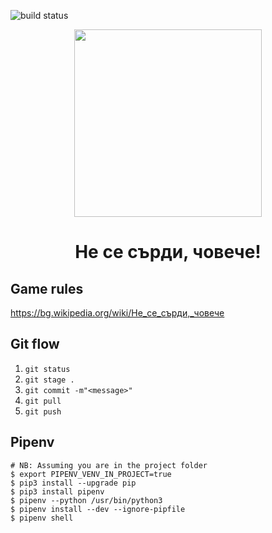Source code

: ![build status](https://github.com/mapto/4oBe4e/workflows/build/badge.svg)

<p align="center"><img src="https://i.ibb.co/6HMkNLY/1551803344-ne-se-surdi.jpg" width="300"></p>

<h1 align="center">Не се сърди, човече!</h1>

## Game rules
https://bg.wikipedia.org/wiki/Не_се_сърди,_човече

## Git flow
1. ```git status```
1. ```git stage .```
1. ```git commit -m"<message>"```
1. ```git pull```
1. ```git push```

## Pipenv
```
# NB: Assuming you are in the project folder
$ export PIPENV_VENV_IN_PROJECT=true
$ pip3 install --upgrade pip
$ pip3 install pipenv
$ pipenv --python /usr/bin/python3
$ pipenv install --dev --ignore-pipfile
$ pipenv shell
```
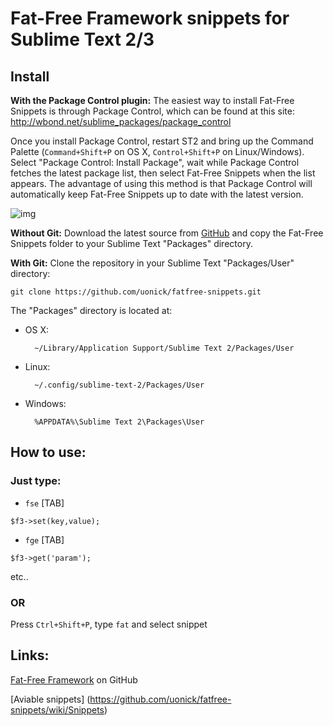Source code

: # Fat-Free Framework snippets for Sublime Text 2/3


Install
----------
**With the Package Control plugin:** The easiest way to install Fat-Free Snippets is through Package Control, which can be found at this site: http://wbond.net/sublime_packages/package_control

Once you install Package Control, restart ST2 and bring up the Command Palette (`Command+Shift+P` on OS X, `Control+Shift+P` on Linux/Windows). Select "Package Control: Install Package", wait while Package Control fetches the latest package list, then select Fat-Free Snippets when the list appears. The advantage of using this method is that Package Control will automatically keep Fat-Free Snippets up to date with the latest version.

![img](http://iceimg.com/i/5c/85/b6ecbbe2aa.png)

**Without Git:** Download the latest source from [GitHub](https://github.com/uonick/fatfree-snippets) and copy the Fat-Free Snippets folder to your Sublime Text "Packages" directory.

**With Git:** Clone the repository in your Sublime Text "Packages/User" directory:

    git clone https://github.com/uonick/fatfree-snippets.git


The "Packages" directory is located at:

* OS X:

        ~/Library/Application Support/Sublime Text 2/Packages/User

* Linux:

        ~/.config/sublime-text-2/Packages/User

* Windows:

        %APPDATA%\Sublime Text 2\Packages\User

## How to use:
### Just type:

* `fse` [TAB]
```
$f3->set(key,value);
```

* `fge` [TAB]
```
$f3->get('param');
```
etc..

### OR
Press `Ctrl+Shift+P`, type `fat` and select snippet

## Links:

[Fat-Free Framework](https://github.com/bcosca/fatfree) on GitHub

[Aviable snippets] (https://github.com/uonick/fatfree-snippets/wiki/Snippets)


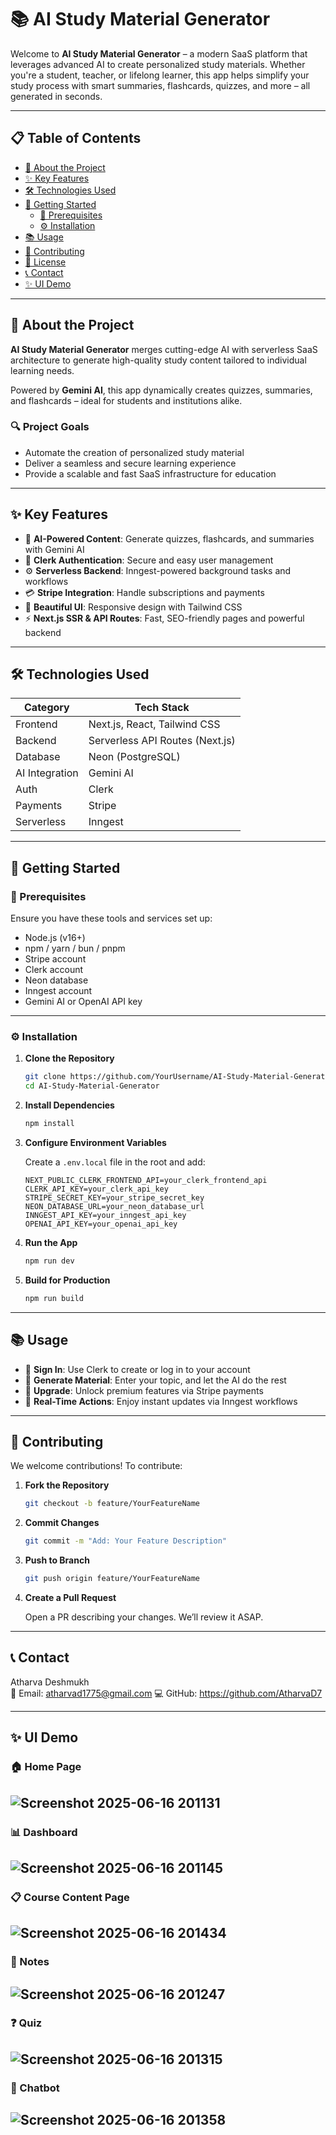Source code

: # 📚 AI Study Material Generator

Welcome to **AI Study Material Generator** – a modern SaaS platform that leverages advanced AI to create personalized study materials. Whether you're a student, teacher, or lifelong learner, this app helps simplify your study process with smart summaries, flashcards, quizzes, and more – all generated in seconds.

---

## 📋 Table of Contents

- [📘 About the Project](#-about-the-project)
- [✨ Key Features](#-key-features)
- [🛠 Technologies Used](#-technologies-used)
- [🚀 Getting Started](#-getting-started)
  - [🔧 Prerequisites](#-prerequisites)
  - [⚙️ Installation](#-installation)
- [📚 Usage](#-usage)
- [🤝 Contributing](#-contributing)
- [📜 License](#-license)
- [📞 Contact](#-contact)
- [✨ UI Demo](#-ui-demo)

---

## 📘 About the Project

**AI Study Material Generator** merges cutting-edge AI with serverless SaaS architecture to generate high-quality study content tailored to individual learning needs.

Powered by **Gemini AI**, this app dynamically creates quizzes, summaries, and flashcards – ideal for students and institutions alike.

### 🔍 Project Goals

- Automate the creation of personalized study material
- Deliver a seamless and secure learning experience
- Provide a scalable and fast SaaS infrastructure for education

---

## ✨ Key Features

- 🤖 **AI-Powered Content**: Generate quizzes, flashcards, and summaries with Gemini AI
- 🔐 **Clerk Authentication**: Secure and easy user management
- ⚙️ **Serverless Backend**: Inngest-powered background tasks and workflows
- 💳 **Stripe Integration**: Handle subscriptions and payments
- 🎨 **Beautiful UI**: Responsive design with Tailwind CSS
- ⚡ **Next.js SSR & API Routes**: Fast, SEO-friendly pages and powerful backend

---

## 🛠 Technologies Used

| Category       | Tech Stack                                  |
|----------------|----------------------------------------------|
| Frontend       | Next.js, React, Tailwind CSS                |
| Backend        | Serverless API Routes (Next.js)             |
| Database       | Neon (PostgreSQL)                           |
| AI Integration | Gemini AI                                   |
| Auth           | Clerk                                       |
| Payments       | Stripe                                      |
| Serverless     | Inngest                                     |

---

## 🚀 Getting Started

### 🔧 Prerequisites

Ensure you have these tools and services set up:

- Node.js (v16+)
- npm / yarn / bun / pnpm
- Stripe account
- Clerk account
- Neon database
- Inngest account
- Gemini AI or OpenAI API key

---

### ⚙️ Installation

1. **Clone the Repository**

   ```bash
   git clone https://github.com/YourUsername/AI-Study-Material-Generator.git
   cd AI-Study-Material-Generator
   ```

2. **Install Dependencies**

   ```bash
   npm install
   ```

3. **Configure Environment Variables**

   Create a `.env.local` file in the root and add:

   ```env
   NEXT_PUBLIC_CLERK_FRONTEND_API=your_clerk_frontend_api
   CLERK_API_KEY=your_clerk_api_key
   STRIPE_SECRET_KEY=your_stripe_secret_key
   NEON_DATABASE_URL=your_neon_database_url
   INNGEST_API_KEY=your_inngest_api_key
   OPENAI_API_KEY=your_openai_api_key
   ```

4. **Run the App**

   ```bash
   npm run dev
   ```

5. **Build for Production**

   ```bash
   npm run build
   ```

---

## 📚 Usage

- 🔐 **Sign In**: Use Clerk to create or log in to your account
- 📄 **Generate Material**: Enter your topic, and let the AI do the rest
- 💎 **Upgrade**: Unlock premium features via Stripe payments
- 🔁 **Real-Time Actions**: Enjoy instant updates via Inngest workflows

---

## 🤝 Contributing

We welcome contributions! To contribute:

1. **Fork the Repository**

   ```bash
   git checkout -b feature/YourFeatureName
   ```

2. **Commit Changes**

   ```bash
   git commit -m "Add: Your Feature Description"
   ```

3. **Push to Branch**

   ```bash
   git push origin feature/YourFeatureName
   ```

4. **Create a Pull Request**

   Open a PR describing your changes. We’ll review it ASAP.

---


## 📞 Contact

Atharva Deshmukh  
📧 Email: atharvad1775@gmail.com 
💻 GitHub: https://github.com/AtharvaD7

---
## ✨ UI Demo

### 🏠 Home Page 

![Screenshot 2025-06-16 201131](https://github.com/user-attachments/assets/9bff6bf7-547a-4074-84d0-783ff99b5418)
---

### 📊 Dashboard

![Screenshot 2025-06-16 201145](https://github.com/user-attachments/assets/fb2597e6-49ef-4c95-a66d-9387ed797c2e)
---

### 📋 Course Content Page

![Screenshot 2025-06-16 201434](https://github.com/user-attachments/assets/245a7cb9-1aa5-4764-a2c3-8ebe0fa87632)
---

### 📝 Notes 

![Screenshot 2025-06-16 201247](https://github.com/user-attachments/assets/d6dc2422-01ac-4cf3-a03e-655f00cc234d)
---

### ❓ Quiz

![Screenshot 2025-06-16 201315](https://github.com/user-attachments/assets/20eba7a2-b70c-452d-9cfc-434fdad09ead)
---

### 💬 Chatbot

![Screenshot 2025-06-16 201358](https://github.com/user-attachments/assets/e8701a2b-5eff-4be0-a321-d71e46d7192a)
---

+ + + + +

**Work instruction:**
Make a word-for-word repeat of the material, skipping all pictures.

**Output for this exercise:**
Source code

: ![build status](https://github.com/mapto/4oBe4e/workflows/build/badge.svg)

<p align="center"><img src="https://i.ibb.co/6HMkNLY/1551803344-ne-se-surdi.jpg" width="300"></p>

<h1 align="center">Не се сърди, човече!</h1>

## Game rules
https://bg.wikipedia.org/wiki/Не_се_сърди,_човече

## Git flow
1. ```git status```
1. ```git stage .```
1. ```git commit -m"<message>"```
1. ```git pull```
1. ```git push```

## Pipenv
```
# NB: Assuming you are in the project folder
$ export PIPENV_VENV_IN_PROJECT=true
$ pip3 install --upgrade pip
$ pip3 install pipenv
$ pipenv --python /usr/bin/python3
$ pipenv install --dev --ignore-pipfile
$ pipenv shell
```
Source code

: # Fat-Free Framework snippets for Sublime Text 2/3


Install
----------
**With the Package Control plugin:** The easiest way to install Fat-Free Snippets is through Package Control, which can be found at this site: http://wbond.net/sublime_packages/package_control

Once you install Package Control, restart ST2 and bring up the Command Palette (`Command+Shift+P` on OS X, `Control+Shift+P` on Linux/Windows). Select "Package Control: Install Package", wait while Package Control fetches the latest package list, then select Fat-Free Snippets when the list appears. The advantage of using this method is that Package Control will automatically keep Fat-Free Snippets up to date with the latest version.

![img](http://iceimg.com/i/5c/85/b6ecbbe2aa.png)

**Without Git:** Download the latest source from [GitHub](https://github.com/uonick/fatfree-snippets) and copy the Fat-Free Snippets folder to your Sublime Text "Packages" directory.

**With Git:** Clone the repository in your Sublime Text "Packages/User" directory:

    git clone https://github.com/uonick/fatfree-snippets.git


The "Packages" directory is located at:

* OS X:

        ~/Library/Application Support/Sublime Text 2/Packages/User

* Linux:

        ~/.config/sublime-text-2/Packages/User

* Windows:

        %APPDATA%\Sublime Text 2\Packages\User

## How to use:
### Just type:

* `fse` [TAB]
```
$f3->set(key,value);
```

* `fge` [TAB]
```
$f3->get('param');
```
etc..

### OR
Press `Ctrl+Shift+P`, type `fat` and select snippet

## Links:

[Fat-Free Framework](https://github.com/bcosca/fatfree) on GitHub

[Aviable snippets] (https://github.com/uonick/fatfree-snippets/wiki/Snippets)


Source code

: # 📚 AI Study Material Generator

Welcome to **AI Study Material Generator** – a modern SaaS platform that leverages advanced AI to create personalized study materials. Whether you're a student, teacher, or lifelong learner, this app helps simplify your study process with smart summaries, flashcards, quizzes, and more – all generated in seconds.

---

## 📋 Table of Contents

- [📘 About the Project](#-about-the-project)
- [✨ Key Features](#-key-features)
- [🛠 Technologies Used](#-technologies-used)
- [🚀 Getting Started](#-getting-started)
  - [🔧 Prerequisites](#-prerequisites)
  - [⚙️ Installation](#-installation)
- [📚 Usage](#-usage)
- [🤝 Contributing](#-contributing)
- [📜 License](#-license)
- [📞 Contact](#-contact)
- [✨ UI Demo](#-ui-demo)

---

## 📘 About the Project

**AI Study Material Generator** merges cutting-edge AI with serverless SaaS architecture to generate high-quality study content tailored to individual learning needs.

Powered by **Gemini AI**, this app dynamically creates quizzes, summaries, and flashcards – ideal for students and institutions alike.

### 🔍 Project Goals

- Automate the creation of personalized study material
- Deliver a seamless and secure learning experience
- Provide a scalable and fast SaaS infrastructure for education

---

## ✨ Key Features

- 🤖 **AI-Powered Content**: Generate quizzes, flashcards, and summaries with Gemini AI
- 🔐 **Clerk Authentication**: Secure and easy user management
- ⚙️ **Serverless Backend**: Inngest-powered background tasks and workflows
- 💳 **Stripe Integration**: Handle subscriptions and payments
- 🎨 **Beautiful UI**: Responsive design with Tailwind CSS
- ⚡ **Next.js SSR & API Routes**: Fast, SEO-friendly pages and powerful backend

---

## 🛠 Technologies Used

| Category       | Tech Stack                                  |
|----------------|----------------------------------------------|
| Frontend       | Next.js, React, Tailwind CSS                |
| Backend        | Serverless API Routes (Next.js)             |
| Database       | Neon (PostgreSQL)                           |
| AI Integration | Gemini AI                                   |
| Auth           | Clerk                                       |
| Payments       | Stripe                                      |
| Serverless     | Inngest                                     |

---

## 🚀 Getting Started

### 🔧 Prerequisites

Ensure you have these tools and services set up:

- Node.js (v16+)
- npm / yarn / bun / pnpm
- Stripe account
- Clerk account
- Neon database
- Inngest account
- Gemini AI or OpenAI API key

---

### ⚙️ Installation

1. **Clone the Repository**

   ```bash
   git clone https://github.com/YourUsername/AI-Study-Material-Generator.git
   cd AI-Study-Material-Generator
   ```

2. **Install Dependencies**

   ```bash
   npm install
   ```

3. **Configure Environment Variables**

   Create a `.env.local` file in the root and add:

   ```env
   NEXT_PUBLIC_CLERK_FRONTEND_API=your_clerk_frontend_api
   CLERK_API_KEY=your_clerk_api_key
   STRIPE_SECRET_KEY=your_stripe_secret_key
   NEON_DATABASE_URL=your_neon_database_url
   INNGEST_API_KEY=your_inngest_api_key
   OPENAI_API_KEY=your_openai_api_key
   ```

4. **Run the App**

   ```bash
   npm run dev
   ```

5. **Build for Production**

   ```bash
   npm run build
   ```

---

## 📚 Usage

- 🔐 **Sign In**: Use Clerk to create or log in to your account
- 📄 **Generate Material**: Enter your topic, and let the AI do the rest
- 💎 **Upgrade**: Unlock premium features via Stripe payments
- 🔁 **Real-Time Actions**: Enjoy instant updates via Inngest workflows

---

## 🤝 Contributing

We welcome contributions! To contribute:

1. **Fork the Repository**

   ```bash
   git checkout -b feature/YourFeatureName
   ```

2. **Commit Changes**

   ```bash
   git commit -m "Add: Your Feature Description"
   ```

3. **Push to Branch**

   ```bash
   git push origin feature/YourFeatureName
   ```

4. **Create a Pull Request**

   Open a PR describing your changes. We’ll review it ASAP.

---


## 📞 Contact

Atharva Deshmukh  
📧 Email: atharvad1775@gmail.com 
💻 GitHub: https://github.com/AtharvaD7

---
## ✨ UI Demo

### 🏠 Home Page 

![Screenshot 2025-06-16 201131](https://github.com/user-attachments/assets/9bff6bf7-547a-4074-84d0-783ff99b5418)
---

### 📊 Dashboard

![Screenshot 2025-06-16 201145](https://github.com/user-attachments/assets/fb2597e6-49ef-4c95-a66d-9387ed797c2e)
---

### 📋 Course Content Page

![Screenshot 2025-06-16 201434](https://github.com/user-attachments/assets/245a7cb9-1aa5-4764-a2c3-8ebe0fa87632)
---

### 📝 Notes 

![Screenshot 2025-06-16 201247](https://github.com/user-attachments/assets/d6dc2422-01ac-4cf3-a03e-655f00cc234d)
---

### ❓ Quiz

![Screenshot 2025-06-16 201315](https://github.com/user-attachments/assets/20eba7a2-b70c-452d-9cfc-434fdad09ead)
---

### 💬 Chatbot

![Screenshot 2025-06-16 201358](https://github.com/user-attachments/assets/e8701a2b-5eff-4be0-a321-d71e46d7192a)
---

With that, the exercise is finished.